Whisky photography featuring Laphroaig by Martin Botvidsson
Helpful hint: Use the ‘rule of thirds’ to help compose your photograph (Photo: Martin Botvidsson)

Photography has become an increasingly important visual medium for whisky, both for business and for fans of the water of life.

A quick search for #whisky on Instagram or Facebook reveals a vibrant world of both amateur and professional photography. Whether using the best lighting and cameras for sumptuous shots of whisky bottles, or sharing grainy phone snaps of the dram of the day, more people than ever are sharing whisky experiences through photography.

But how can a budding photographer get the best shots of bottles and glasses of whisky, whether to show off a beautiful collection or document a great dramming night out?

To answer that question, here’s some practical advice offered by some of the top whisky photographers on creating that perfect shot.

Focus on lighting

Soft profile: Experiment with lighting to find a bottle’s ‘quirk’ (Photo: Jo Hanley)
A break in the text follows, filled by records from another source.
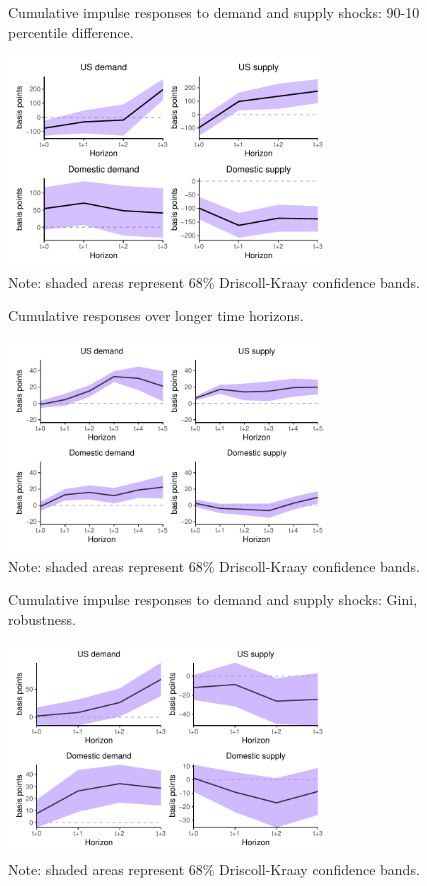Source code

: \documentclass[12pt, a4paper]{article}
\begin{document}
\begin{figure}[H]
    \centering
    \caption{Cumulative impulse responses to demand and supply shocks: 90-10 percentile difference.}
    \label{fig:9010_demand_supply}
    \includegraphics[width=0.75\textwidth]{Figures/p9010_demand_supply_LP.pdf}
    \centering \caption*{Note: shaded areas represent 68\% Driscoll-Kraay confidence bands.}
\end{figure}

\begin{figure}[H]
    \caption{Cumulative responses over longer time horizons.}
    \label{fig:irf_longer}
    \centering
    \includegraphics[width=0.75\textwidth]{Figures/baseline_demand_supply_LP5.pdf}
    \caption*{Note: shaded areas represent 68\% Driscoll-Kraay confidence bands.}
\end{figure}

\begin{figure}[H]
    \centering
    \caption{Cumulative impulse responses to demand and supply shocks: Gini, robustness.}
    \label{fig:demand_supply_robust}
    \includegraphics[width=0.75\textwidth]{Figures/robust_demand_supply_LP_extended.pdf}
    \centering \caption*{Note: shaded areas represent 68\% Driscoll-Kraay confidence bands.}
\end{figure}
\end{document}

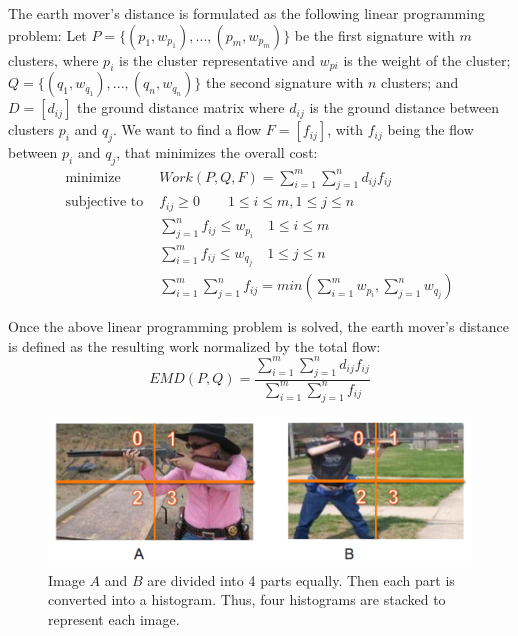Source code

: \noindent The earth mover's distance is formulated as the following linear programming problem: Let $P = \{(p_1, w_{p_1} ), . . . , (p_m , w_{p_m} )\}$ be the first signature with $m$ clusters, where $p_i$ is the cluster representative and $w_{pi}$ is the weight of the cluster; $Q=\{(q_1,w_{q_1}),...,(q_n,w_{q_n})\}$ the second signature with $n$ clusters; and $D = [d_{ij}]$ the ground distance matrix where $d_{ij}$ is the ground distance between clusters $p_i$ and $q_j$. We want to find a flow $F = [f_{ij}]$, with $f_{ij}$ being the flow between $p_i$ and $q_j$, that minimizes the overall cost: 
\begin{eqnarray}
\text{minimize} & Work(P , Q, F) = \sum_{i=1}^{m}\sum_{j=1}^{n}d_{ij}f_{ij} \nonumber\\
\text{subjective to } & f_{ij} \geq 0 \quad \quad 1 \leq i \leq m,  1 \leq j \leq n \nonumber\\ 
& \sum_{j=1}^n f_{ij} \leq w_{p_i} \quad 1 \leq i \leq m \nonumber\\
& \sum_{i=1}^m f_{ij} \leq w_{q_j} \quad 1 \leq j \leq n \nonumber\\
& \sum_{i=1}^{m} \sum_{j=1}^n f_{ij} = min(\sum_{i=1}^m w_{p_i}, \sum_{j=1}^n w_{q_j}) 
\end{eqnarray}

\noindent Once the above linear programming problem is solved, the earth mover's distance is defined as the resulting work normalized by the total flow:
\begin{equation}
EMD(P, Q) = \frac{\sum_{i=1}^m \sum_{j=1}^n d_{ij} f_{ij}}{\sum_{i=1}^m\sum_{j=1}^n f_{ij}}
\end{equation}

\begin{figure}[!ht]
\centering
	\includegraphics[width=1\textwidth]{./image_EMD_Sample.png}
\caption{Image $A$ and $B$ are divided into 4 parts equally. Then each part is converted into a histogram. Thus, four histograms are stacked to represent each image.}
\end{figure}

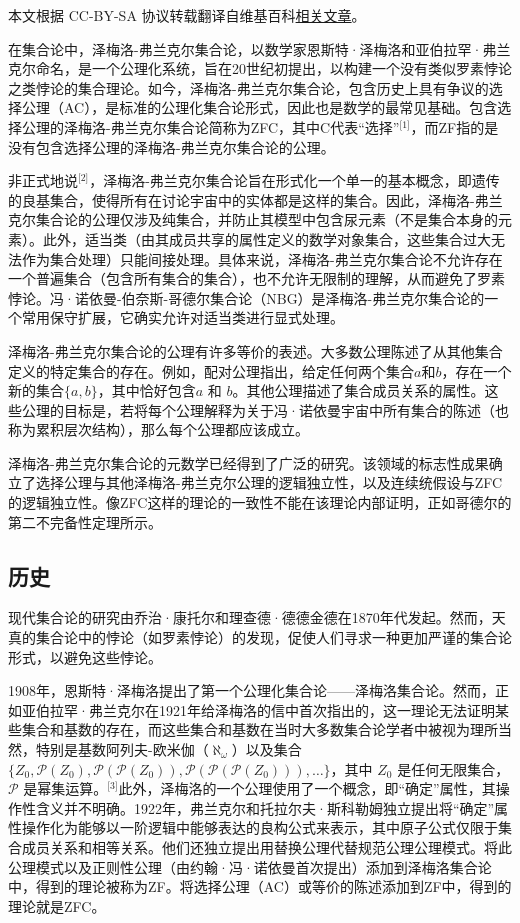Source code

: 
本文根据 CC-BY-SA 协议转载翻译自维基百科\href{https://en.wikipedia.org/wiki/Zermelo\%E2\%80\%93Fraenkel_set_theory}{相关文章}。

在集合论中，泽梅洛-弗兰克尔集合论，以数学家恩斯特·泽梅洛和亚伯拉罕·弗兰克尔命名，是一个公理化系统，旨在20世纪初提出，以构建一个没有类似罗素悖论之类悖论的集合理论。如今，泽梅洛-弗兰克尔集合论，包含历史上具有争议的选择公理（AC），是标准的公理化集合论形式，因此也是数学的最常见基础。包含选择公理的泽梅洛-弗兰克尔集合论简称为ZFC，其中C代表“选择”\(^\text{[1]}\)，而ZF指的是没有包含选择公理的泽梅洛-弗兰克尔集合论的公理。

非正式地说\(^\text{[2]}\)，泽梅洛-弗兰克尔集合论旨在形式化一个单一的基本概念，即遗传的良基集合，使得所有在讨论宇宙中的实体都是这样的集合。因此，泽梅洛-弗兰克尔集合论的公理仅涉及纯集合，并防止其模型中包含尿元素（不是集合本身的元素）。此外，适当类（由其成员共享的属性定义的数学对象集合，这些集合过大无法作为集合处理）只能间接处理。具体来说，泽梅洛-弗兰克尔集合论不允许存在一个普遍集合（包含所有集合的集合），也不允许无限制的理解，从而避免了罗素悖论。冯·诺依曼-伯奈斯-哥德尔集合论（NBG）是泽梅洛-弗兰克尔集合论的一个常用保守扩展，它确实允许对适当类进行显式处理。

泽梅洛-弗兰克尔集合论的公理有许多等价的表述。大多数公理陈述了从其他集合定义的特定集合的存在。例如，配对公理指出，给定任何两个集合\(a\)和\(b\)，存在一个新的集合\(\{a,b\}\)，其中恰好包含\(a\) 和 \(b\)。其他公理描述了集合成员关系的属性。这些公理的目标是，若将每个公理解释为关于冯·诺依曼宇宙中所有集合的陈述（也称为累积层次结构），那么每个公理都应该成立。

泽梅洛-弗兰克尔集合论的元数学已经得到了广泛的研究。该领域的标志性成果确立了选择公理与其他泽梅洛-弗兰克尔公理的逻辑独立性，以及连续统假设与ZFC的逻辑独立性。像ZFC这样的理论的一致性不能在该理论内部证明，正如哥德尔的第二不完备性定理所示。
\subsection{历史}
现代集合论的研究由乔治·康托尔和理查德·德德金德在1870年代发起。然而，天真的集合论中的悖论（如罗素悖论）的发现，促使人们寻求一种更加严谨的集合论形式，以避免这些悖论。

1908年，恩斯特·泽梅洛提出了第一个公理化集合论——泽梅洛集合论。然而，正如亚伯拉罕·弗兰克尔在1921年给泽梅洛的信中首次指出的，这一理论无法证明某些集合和基数的存在，而这些集合和基数在当时大多数集合论学者中被视为理所当然，特别是基数阿列夫-欧米伽（\(\aleph_\omega\)）以及集合 \(\{Z_0, \mathcal{P}(Z_0), \mathcal{P}(\mathcal{P}(Z_0)), \mathcal{P}(\mathcal{P}(\mathcal{P}(Z_0))), \dots\}\)，其中 \(Z_0\) 是任何无限集合，\(\mathcal{P}\) 是幂集运算。\(^\text{[3]}\)此外，泽梅洛的一个公理使用了一个概念，即“确定”属性，其操作性含义并不明确。1922年，弗兰克尔和托拉尔夫·斯科勒姆独立提出将“确定”属性操作化为能够以一阶逻辑中能够表达的良构公式来表示，其中原子公式仅限于集合成员关系和相等关系。他们还独立提出用替换公理代替规范公理公理模式。将此公理模式以及正则性公理（由约翰·冯·诺依曼首次提出）添加到泽梅洛集合论中，得到的理论被称为ZF。将选择公理（AC）或等价的陈述添加到ZF中，得到的理论就是ZFC。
All of the photographers emphasise using natural or soft light, without overdoing it. Using light correctly can create (or kill) depth and bring out certain features, especially on glass surfaces.

Chris Lomas, who has worked on the Dalmore Constellation series and Macallan’s Lalique series, among others, advises taking your time and analysing your options before starting to shoot.

‘When lighting whisky, move around the set or location and look for the “sweet point” where the whisky looks its best,’ he suggests. ‘Avoid blanket flash/LED lighting, which flattens the subject. Take the time to shape the light in your photographs and make the whisky pop with silky highlights and lush shadows.’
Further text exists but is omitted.